[Opening Recorded data section]

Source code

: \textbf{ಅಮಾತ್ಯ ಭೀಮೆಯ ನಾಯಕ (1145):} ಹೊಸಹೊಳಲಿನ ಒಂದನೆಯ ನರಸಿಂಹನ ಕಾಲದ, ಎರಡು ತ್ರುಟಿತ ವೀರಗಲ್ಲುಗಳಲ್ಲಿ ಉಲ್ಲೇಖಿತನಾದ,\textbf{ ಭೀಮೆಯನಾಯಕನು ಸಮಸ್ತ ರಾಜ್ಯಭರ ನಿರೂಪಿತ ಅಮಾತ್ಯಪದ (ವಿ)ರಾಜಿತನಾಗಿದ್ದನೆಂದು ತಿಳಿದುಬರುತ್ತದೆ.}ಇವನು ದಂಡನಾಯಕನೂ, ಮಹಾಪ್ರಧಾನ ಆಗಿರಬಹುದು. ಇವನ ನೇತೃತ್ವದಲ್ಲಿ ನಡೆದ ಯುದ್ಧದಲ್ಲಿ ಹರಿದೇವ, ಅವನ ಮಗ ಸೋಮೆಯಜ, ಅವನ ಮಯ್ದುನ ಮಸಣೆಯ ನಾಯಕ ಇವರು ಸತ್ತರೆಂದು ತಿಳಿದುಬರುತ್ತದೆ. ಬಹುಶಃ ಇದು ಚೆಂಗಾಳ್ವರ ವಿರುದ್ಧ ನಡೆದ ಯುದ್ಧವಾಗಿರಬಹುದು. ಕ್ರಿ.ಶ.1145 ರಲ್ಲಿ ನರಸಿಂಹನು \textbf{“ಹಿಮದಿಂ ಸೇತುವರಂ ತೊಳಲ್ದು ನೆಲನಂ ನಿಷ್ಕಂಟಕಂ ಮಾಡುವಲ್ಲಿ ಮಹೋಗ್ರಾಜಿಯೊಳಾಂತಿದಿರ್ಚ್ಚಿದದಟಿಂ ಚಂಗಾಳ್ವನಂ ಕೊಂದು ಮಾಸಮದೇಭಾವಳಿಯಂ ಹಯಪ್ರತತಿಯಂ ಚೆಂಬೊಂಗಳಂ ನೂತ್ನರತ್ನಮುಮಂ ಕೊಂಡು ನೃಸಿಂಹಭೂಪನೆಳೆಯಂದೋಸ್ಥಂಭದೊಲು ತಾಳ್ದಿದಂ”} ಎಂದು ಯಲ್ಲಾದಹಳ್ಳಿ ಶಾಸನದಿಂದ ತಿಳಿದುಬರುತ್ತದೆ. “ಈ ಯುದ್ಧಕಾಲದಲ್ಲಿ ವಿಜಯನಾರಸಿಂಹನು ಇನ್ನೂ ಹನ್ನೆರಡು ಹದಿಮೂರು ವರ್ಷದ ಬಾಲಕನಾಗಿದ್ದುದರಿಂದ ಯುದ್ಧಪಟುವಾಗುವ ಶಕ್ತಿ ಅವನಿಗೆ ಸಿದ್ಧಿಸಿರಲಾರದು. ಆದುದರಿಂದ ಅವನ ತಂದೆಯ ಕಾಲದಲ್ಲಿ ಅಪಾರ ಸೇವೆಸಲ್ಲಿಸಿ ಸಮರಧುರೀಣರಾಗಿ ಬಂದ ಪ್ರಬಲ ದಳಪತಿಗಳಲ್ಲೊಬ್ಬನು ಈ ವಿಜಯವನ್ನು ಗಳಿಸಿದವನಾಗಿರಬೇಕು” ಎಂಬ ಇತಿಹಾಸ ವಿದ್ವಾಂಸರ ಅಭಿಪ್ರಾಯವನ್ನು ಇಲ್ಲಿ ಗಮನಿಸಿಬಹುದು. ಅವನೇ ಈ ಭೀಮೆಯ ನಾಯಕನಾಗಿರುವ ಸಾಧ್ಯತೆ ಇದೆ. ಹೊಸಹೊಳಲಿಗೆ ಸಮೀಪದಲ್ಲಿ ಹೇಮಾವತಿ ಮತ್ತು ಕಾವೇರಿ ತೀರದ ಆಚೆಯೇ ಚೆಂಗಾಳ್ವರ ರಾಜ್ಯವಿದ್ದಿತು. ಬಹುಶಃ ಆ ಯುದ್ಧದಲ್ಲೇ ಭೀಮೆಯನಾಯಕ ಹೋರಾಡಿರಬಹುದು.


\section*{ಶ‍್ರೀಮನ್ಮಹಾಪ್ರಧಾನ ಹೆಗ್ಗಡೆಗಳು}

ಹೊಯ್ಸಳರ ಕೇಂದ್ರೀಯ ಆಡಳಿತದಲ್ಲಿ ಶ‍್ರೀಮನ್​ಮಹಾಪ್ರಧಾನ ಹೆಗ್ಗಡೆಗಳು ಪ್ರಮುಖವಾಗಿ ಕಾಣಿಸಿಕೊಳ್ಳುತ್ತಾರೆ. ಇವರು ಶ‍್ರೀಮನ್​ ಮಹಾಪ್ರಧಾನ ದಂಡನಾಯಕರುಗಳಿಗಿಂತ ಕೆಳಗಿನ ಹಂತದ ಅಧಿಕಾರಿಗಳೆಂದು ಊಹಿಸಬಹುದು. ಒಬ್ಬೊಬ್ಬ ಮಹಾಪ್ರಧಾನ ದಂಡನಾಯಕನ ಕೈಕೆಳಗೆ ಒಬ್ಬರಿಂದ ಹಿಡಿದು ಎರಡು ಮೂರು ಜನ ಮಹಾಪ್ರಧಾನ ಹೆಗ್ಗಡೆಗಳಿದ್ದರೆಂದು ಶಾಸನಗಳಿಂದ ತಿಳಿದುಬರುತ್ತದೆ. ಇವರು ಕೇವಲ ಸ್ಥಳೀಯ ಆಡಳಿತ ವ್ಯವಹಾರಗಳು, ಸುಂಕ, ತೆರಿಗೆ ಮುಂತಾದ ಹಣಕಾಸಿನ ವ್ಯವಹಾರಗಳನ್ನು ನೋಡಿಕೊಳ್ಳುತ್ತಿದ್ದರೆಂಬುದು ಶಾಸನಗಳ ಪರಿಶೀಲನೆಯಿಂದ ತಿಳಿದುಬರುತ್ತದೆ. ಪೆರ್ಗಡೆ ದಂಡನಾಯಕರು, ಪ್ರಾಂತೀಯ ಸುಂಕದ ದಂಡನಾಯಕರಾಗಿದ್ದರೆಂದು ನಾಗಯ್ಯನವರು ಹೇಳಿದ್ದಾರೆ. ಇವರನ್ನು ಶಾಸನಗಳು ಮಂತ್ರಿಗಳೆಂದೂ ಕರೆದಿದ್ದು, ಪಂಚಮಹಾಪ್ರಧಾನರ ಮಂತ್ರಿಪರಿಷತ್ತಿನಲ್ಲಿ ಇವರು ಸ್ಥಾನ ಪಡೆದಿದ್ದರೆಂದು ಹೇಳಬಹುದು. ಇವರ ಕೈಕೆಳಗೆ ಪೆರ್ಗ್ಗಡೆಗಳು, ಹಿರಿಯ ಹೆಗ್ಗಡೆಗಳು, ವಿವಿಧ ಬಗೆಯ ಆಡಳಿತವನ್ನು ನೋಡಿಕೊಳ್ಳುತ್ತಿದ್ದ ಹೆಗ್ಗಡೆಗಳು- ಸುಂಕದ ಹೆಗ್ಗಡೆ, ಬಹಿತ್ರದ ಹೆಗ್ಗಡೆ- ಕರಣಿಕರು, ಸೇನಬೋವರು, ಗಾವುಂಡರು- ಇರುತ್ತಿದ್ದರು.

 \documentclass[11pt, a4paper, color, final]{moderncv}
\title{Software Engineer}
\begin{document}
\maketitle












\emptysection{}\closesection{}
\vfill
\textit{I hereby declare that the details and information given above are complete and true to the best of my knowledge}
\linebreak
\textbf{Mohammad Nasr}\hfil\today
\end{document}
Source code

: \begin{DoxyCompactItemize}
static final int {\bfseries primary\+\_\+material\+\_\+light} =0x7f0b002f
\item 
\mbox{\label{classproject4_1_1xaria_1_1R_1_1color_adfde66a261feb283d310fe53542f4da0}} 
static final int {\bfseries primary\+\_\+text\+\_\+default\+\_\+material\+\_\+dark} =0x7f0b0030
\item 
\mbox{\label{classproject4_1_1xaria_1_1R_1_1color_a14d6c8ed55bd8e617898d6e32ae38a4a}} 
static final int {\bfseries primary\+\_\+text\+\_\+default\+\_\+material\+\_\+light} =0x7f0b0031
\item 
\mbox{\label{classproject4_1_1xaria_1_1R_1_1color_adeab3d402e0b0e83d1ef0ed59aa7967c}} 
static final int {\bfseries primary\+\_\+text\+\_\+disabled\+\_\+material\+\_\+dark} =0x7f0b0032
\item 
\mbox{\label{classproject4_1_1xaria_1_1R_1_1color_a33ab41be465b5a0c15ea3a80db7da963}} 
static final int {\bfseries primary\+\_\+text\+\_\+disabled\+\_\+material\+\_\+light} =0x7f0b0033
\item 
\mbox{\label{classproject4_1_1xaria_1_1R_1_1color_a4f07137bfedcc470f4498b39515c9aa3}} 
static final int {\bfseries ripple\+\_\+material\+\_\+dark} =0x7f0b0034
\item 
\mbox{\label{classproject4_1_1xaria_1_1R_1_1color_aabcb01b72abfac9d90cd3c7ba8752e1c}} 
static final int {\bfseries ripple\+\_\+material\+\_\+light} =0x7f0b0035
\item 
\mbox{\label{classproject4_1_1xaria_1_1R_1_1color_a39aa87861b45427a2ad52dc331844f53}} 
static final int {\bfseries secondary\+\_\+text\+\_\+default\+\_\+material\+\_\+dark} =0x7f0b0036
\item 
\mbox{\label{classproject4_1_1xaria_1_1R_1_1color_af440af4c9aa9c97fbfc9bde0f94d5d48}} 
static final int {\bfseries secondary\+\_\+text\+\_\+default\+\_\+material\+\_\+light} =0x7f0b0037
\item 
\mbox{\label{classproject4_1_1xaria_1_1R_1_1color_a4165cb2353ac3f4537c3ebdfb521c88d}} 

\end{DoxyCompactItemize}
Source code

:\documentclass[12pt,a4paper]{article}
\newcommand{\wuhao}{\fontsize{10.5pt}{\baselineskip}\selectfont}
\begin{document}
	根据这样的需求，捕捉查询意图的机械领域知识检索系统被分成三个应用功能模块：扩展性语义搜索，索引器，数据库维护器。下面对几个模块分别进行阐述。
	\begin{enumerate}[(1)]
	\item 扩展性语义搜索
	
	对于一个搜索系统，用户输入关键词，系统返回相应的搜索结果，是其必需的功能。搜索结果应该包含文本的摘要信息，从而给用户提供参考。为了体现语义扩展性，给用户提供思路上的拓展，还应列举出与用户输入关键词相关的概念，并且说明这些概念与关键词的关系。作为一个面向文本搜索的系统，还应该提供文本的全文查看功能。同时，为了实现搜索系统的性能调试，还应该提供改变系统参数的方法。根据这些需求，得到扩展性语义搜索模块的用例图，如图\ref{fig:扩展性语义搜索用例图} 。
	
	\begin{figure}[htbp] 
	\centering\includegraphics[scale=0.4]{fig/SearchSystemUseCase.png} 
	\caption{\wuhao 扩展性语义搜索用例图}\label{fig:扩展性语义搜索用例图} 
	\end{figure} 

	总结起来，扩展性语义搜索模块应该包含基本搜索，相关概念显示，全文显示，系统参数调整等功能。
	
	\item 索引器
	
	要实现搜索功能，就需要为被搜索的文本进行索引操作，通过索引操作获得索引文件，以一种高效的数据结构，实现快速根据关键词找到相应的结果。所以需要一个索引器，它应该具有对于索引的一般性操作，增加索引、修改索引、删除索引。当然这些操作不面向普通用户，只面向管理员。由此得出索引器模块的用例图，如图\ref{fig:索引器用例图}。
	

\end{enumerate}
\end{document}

[Closing Recorded data section]

About this task → Lines containing the word "default": how many are there in the data above? Reply with only that number.

Written answer → 4